If you have attended Convergence, the main stage discussion has been retail and not much else due to the back-end retail application that Microsoft built. This is a crying shame. Microsoft, of all companies, should be considering an all-out assault on multiple industry fronts. For any of the players in the customer-facing market this is a huge opportunity, especially as mobility/portability continues to grow dramatically. Tablets are becoming de rigueur for industry solutions.

There are a large number of verticals that are ripe for engagement, those that I call emotional verticals, because they are industries that have a deep emotional commitment from the people who are involved in them. That would be retail, entertainment and media, sports, health services, financial services, hospitality, consumer goods, transportation and a few others. All of them are places where Microsoft can or already does shine. I said this last year, and I'll say it again this year, since they haven't done the level of work they are capable of, it's time to ramp and move up.

4. Marketing Cloud please? - Another one from last year. Microsoft has a strong marketing management application, more competitive with Teradata than anyone else in the marketplace. Their 2012 acquisition of Marketing Pilot gave them competitive integrated marketing management functionality. But, sadly, the big guns in this are Adobe, Salesforce and Oracle and to some extent Marketo. The former three probably don't compete in the resource management realm but digital marketing is where the opportunity. Marketo has wisely scrapped their revenue performance management positioning and built up their engagement functionality and now are positioned as "engagement marketing."

A year ago, I said, "Microsoft make some noise." But that's no longer enough - because they really didn't make the noise. They need to step up and build out something resembling the marketing clouds of their competitors before it's too late to do that competitively. I won't go into the details here of what I think they should add. Suffice to say they should look at what their competitors - in this case - especially Adobe, offer. Because all three of their biggest competitors are far ahead of where they were a year ago in the digital marketing world - as is Marketo. Microsoft has to step it up now, like right now, or it will be too late to really do what they have to - though they, being Microsoft, will always be competing.

5. Messaging transformation - Despite their underlying thinking around ecosystems, Microsoft has a problem making their positioning and messaging relevant - both at the business level and the corporate level - more so at the business level. Customer engagement should be their core message and they shouldn't be afraid to make the dramatic changes that this implies.

Think about this.
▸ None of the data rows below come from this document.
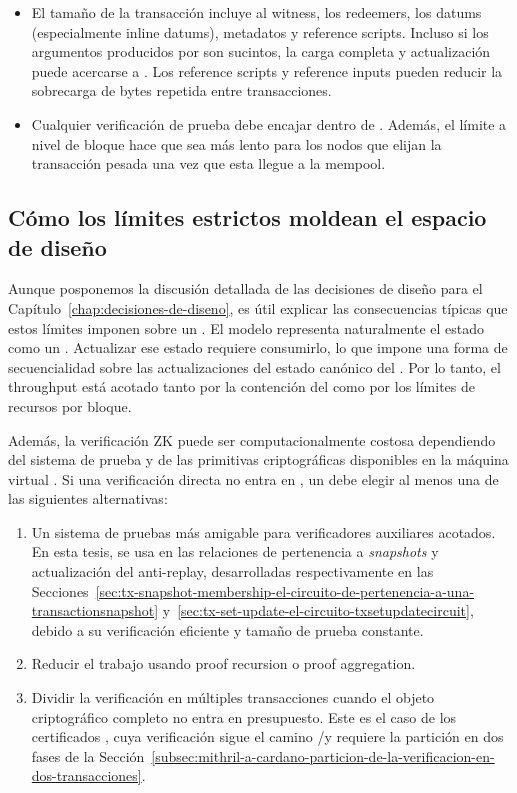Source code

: \begin{itemize}[noitemsep]
	\item El tamaño de la transacción incluye al witness, los redeemers, los datums (especialmente inline datums), metadatos y reference scripts. Incluso si los argumentos producidos por \Groth son sucintos, la carga completa y actualización puede acercarse a \maxTxSize. Los reference scripts y reference inputs pueden reducir la sobrecarga de bytes repetida entre transacciones.
	\item Cualquier verificación de prueba \Onchain debe encajar dentro de \maxTxExUnits. Además, el límite a nivel de bloque \maxBlockExUnits hace que sea más lento para los nodos que elijan la transacción pesada una vez que esta llegue a la mempool.
\end{itemize}

\subsection{Cómo los límites estrictos moldean el espacio de diseño}
\label{subsec:motivation-como-los-limites-estrictos-moldean-el-espacio-de-diseno}

Aunque posponemos la discusión detallada de las decisiones de diseño para el Capítulo~\ref{chap:decisiones-de-diseno}, es útil explicar las consecuencias típicas que estos límites imponen sobre un \zkBridge. El modelo \eUTxO representa naturalmente el estado como un \UTxO. Actualizar ese estado requiere consumirlo, lo que impone una forma de secuencialidad sobre las actualizaciones del estado canónico del \Bridge. Por lo tanto, el throughput está acotado tanto por la contención del \UTxO como por los límites de recursos por bloque.

Además, la verificación ZK puede ser computacionalmente costosa dependiendo del sistema de prueba y de las primitivas criptográficas disponibles en la máquina virtual \Onchain. Si una verificación directa no entra en \maxTxExUnits, un \Bridge debe elegir al menos una de las siguientes alternativas:

\begin{enumerate}[noitemsep]
		\item Un sistema de pruebas más amigable para verificadores auxiliares acotados. En esta tesis, \Groth se usa en las relaciones de pertenencia a \textit{snapshots} y actualización del \SMT anti-replay, desarrolladas respectivamente en las Secciones~\ref{sec:tx-snapshot-membership-el-circuito-de-pertenencia-a-una-transactionsnapshot} y~\ref{sec:tx-set-update-el-circuito-txsetupdatecircuit}, debido a su verificación eficiente y tamaño de prueba constante.
		\item Reducir el trabajo \Onchain usando proof recursion o proof aggregation.
		\item Dividir la verificación en múltiples transacciones cuando el objeto criptográfico completo no entra en presupuesto. Este es el caso de los certificados \Mithril, cuya verificación \STM sigue el camino \HaloTwo/\Midnight y requiere la partición en dos fases de la Sección~\ref{subsec:mithril-a-cardano-particion-de-la-verificacion-en-dos-transacciones}.
\end{enumerate}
If Marketo could go all the way from Revenue Performance Management, which while not out of sync with the market at the time (alignment of sales and marketing) to Engagement Marketing which puts them wholly in sync (marketing as the first line of engagement), then Microsoft, even though they are much bigger, can go from the core CRM message to a core customer engagement message especially with the existing alliance with Thunderhead.com in their ecosystem. There are moving parts that would have to, well, move and additional capabilities that would have to be added to the portfolio but, it could - and should - be done.

Even without all this stuff to do, Microsoft's arc, especially in the customer facing universe, has been nothing but steeply up - that's why they remain among the Watchlist Elite for a second consecutive year.